A etapa final de análise de efetividade ocorreu em dezembro de 2024, com a reaplicação do mesmo questionário de maturidade ao público do programa, que na ocasião contava com 230 pessoas. Nesta segunda rodada, obtiveram-se 99 respostas, elevando a taxa de participação para 43%. A consistência metodológica entre as duas medições permitiu uma comparação direta dos resultados, identificando o impacto das ações implementadas na percepção dos colaboradores. A análise focou não apenas na média geral de maturidade, mas também na evolução específica das áreas que foram alvo das intervenções diretas do PMO. O detalhamento de cada etapa operacional assegurou que o estudo refletisse fielmente a dinâmica de gestão da multinacional química, proporcionando uma base sólida para a discussão dos resultados encontrados.

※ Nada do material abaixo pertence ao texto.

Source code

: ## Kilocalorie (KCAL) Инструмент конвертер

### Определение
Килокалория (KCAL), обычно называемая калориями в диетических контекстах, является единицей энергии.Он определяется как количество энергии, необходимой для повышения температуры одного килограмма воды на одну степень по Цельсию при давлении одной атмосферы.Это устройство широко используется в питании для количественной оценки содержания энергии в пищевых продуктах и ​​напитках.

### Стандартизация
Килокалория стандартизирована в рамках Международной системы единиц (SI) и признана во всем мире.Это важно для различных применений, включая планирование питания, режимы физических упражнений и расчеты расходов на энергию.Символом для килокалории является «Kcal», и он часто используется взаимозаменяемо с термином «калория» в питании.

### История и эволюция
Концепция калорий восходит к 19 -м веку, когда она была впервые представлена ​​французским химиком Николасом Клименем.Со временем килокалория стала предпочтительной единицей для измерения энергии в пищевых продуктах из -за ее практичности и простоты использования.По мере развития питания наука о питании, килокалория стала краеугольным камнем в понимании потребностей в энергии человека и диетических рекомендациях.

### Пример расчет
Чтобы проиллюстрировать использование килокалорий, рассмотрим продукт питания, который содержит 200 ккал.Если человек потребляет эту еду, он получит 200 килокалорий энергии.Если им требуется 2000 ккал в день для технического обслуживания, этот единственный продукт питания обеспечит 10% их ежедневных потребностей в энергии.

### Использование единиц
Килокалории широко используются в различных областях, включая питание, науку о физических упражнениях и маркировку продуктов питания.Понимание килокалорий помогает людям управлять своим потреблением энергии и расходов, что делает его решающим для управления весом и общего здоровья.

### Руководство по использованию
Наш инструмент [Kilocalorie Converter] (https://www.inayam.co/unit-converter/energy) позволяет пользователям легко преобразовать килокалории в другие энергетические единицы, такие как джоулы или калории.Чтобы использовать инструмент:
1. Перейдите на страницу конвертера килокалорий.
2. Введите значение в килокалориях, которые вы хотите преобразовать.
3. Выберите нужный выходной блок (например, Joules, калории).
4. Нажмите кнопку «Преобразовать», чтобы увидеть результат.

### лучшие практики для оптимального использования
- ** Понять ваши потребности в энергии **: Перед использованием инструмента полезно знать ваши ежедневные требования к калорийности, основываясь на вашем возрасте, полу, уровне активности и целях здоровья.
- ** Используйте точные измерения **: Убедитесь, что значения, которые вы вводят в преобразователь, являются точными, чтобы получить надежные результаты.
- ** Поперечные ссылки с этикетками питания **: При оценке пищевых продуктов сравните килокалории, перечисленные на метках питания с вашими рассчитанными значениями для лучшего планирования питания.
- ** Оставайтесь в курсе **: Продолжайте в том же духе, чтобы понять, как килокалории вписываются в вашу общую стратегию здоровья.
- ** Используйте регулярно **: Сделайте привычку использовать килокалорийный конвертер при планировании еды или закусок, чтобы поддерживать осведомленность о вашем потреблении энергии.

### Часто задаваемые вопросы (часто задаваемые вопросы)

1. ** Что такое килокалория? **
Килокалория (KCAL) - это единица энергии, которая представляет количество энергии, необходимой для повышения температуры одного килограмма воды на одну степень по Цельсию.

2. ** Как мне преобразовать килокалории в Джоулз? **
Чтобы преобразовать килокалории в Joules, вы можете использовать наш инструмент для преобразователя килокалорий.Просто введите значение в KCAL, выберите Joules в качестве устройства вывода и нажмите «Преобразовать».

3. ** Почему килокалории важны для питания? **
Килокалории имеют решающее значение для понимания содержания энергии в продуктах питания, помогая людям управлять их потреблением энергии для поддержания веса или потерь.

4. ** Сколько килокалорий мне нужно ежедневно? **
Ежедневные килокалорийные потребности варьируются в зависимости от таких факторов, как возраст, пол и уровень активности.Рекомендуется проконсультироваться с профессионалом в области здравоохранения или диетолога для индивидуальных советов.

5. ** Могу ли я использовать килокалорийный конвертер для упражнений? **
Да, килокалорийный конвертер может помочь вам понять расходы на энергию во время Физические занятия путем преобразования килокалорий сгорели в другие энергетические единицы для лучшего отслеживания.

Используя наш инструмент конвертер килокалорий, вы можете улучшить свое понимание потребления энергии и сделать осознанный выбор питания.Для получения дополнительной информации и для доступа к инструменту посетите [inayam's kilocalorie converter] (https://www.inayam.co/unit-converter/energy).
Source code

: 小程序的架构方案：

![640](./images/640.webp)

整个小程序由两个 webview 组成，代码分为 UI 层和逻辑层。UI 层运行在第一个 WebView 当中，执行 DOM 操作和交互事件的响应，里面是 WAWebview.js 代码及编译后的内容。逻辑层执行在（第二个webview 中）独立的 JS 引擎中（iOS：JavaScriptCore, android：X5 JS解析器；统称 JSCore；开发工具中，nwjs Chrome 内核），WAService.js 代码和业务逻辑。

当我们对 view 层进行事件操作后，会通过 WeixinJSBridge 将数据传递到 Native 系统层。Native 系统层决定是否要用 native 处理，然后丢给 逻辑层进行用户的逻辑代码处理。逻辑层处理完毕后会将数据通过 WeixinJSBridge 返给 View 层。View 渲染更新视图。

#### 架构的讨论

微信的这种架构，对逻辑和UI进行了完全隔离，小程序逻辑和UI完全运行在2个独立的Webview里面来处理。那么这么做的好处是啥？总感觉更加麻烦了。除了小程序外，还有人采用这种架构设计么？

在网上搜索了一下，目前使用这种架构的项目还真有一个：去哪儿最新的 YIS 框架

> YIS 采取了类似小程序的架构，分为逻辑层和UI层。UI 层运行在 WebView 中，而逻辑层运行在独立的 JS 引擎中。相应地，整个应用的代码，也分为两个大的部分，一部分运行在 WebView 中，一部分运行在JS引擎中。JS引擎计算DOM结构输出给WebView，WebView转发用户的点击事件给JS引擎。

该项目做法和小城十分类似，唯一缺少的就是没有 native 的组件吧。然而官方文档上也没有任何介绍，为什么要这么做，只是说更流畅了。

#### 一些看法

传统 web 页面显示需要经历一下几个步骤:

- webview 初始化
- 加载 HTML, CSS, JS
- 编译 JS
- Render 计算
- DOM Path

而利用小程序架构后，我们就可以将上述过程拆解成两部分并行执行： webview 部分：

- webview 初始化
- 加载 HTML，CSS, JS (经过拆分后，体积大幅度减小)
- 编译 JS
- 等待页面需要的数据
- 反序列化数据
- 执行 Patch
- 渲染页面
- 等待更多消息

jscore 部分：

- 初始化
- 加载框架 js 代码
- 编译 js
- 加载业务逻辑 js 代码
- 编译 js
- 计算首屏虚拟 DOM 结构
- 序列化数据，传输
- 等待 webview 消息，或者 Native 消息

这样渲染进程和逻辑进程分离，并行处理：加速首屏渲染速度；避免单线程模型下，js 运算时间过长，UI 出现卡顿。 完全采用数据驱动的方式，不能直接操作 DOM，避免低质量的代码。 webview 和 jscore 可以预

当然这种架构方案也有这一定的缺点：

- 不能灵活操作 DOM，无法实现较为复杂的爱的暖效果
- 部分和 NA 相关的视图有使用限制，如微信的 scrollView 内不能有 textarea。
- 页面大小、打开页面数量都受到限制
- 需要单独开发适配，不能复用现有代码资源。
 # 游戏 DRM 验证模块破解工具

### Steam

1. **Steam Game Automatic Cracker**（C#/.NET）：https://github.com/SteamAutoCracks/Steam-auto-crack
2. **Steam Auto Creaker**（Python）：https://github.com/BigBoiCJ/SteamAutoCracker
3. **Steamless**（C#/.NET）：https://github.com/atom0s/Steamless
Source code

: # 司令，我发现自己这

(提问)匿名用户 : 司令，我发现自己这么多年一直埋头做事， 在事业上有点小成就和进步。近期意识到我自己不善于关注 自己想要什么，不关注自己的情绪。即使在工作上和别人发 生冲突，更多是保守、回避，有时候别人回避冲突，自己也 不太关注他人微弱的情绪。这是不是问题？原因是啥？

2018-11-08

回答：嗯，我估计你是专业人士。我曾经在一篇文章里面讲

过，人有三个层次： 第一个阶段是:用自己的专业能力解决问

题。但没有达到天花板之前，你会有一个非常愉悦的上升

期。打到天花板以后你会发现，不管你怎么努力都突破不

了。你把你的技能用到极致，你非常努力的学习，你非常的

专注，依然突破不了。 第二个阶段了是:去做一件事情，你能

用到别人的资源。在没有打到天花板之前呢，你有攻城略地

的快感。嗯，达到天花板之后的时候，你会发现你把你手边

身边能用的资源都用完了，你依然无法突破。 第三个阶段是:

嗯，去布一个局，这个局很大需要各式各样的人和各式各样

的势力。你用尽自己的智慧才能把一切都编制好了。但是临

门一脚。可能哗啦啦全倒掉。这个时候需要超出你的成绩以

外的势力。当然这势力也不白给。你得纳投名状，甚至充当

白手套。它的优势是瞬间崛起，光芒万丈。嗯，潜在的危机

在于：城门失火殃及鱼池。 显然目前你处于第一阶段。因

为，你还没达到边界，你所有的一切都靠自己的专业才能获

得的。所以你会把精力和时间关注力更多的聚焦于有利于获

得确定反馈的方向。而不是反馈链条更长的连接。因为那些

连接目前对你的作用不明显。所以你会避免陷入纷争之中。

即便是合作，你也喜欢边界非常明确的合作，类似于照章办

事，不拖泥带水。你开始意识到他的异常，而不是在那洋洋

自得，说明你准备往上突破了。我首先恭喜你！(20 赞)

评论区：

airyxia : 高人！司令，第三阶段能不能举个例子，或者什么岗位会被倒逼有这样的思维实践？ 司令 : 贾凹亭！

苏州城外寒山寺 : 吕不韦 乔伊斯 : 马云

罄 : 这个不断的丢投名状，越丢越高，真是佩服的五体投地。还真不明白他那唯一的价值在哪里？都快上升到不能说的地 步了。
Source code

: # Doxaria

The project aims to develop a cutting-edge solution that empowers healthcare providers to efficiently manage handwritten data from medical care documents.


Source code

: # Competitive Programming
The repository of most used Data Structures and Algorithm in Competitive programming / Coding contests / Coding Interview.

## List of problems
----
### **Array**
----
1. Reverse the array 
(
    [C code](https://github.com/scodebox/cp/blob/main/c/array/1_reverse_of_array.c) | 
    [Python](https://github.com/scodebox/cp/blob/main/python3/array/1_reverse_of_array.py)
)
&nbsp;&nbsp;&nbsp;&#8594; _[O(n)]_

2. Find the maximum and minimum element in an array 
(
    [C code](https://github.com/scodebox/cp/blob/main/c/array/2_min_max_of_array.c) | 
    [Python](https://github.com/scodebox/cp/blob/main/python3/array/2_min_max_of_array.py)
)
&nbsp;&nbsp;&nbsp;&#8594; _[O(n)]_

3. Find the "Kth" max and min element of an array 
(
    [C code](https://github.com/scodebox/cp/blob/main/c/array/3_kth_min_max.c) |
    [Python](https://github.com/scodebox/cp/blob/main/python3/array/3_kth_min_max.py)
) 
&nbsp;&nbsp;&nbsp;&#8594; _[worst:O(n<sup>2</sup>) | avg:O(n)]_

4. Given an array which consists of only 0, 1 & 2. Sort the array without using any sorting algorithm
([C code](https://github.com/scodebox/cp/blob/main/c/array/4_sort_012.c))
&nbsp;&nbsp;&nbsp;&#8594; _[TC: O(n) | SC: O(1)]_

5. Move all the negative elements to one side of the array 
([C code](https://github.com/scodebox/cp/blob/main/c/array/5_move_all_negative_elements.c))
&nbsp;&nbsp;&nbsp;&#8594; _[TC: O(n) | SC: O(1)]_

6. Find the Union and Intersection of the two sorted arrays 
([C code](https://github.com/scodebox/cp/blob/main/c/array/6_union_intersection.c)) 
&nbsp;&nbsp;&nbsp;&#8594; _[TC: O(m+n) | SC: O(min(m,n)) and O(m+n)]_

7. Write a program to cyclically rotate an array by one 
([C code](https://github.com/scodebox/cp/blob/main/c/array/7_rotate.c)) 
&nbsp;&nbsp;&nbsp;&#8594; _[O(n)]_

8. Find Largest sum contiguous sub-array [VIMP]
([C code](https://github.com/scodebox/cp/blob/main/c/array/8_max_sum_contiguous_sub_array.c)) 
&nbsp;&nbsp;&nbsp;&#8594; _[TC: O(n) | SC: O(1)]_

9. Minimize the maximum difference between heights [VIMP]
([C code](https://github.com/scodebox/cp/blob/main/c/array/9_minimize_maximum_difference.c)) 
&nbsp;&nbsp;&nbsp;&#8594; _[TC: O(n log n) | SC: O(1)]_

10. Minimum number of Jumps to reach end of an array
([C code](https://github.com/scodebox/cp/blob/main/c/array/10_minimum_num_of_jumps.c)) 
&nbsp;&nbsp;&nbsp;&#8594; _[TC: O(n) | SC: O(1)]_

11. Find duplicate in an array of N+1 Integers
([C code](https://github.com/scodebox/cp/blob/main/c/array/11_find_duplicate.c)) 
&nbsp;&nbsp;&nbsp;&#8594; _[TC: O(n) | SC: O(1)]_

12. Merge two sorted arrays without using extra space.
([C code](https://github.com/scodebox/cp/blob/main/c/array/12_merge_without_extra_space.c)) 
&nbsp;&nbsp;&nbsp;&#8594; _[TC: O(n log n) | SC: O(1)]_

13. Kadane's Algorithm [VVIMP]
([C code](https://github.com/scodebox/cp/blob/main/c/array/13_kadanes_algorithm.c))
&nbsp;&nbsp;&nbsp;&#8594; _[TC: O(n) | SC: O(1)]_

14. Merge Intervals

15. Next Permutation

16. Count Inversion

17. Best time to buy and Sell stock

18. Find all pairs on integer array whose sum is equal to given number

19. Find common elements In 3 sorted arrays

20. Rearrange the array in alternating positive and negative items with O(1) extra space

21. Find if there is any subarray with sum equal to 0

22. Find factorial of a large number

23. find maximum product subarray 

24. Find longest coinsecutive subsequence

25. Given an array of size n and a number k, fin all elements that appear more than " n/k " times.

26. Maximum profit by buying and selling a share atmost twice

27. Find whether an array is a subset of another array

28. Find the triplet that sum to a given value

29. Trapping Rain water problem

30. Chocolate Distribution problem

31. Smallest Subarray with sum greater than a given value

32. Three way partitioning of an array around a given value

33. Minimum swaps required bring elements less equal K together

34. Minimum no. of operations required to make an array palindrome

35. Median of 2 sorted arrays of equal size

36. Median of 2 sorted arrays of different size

Os resultados do diagnóstico inicial revelaram uma percepção de maturidade geral de 67%, valor que situa a gestão do programa no limiar entre os níveis intermediário e avançado (Pinto, 2012). No entanto, a análise segmentada por áreas de conhecimento e grupos de processos expôs disparidades significativas. A área de Integração apresentou um desempenho satisfatório nas fases de Execução (78%) e Monitoramento e Controle (83%), mas demonstrou fragilidade crítica na fase de Iniciação, com apenas 44% de percepção positiva. O gerenciamento de custos também foi identificado como um ponto deficitário, com índices de 39% no Planejamento e 46% no Monitoramento e Controle. Outra área com baixa performance percebida foi a de Aquisições, registrando 42% no Planejamento e 41% na Execução. Em contrapartida, a gestão de Stakeholders na Iniciação (78%) e a gestão de Riscos no Monitoramento e Controle (80%) figuraram como pontos fortes.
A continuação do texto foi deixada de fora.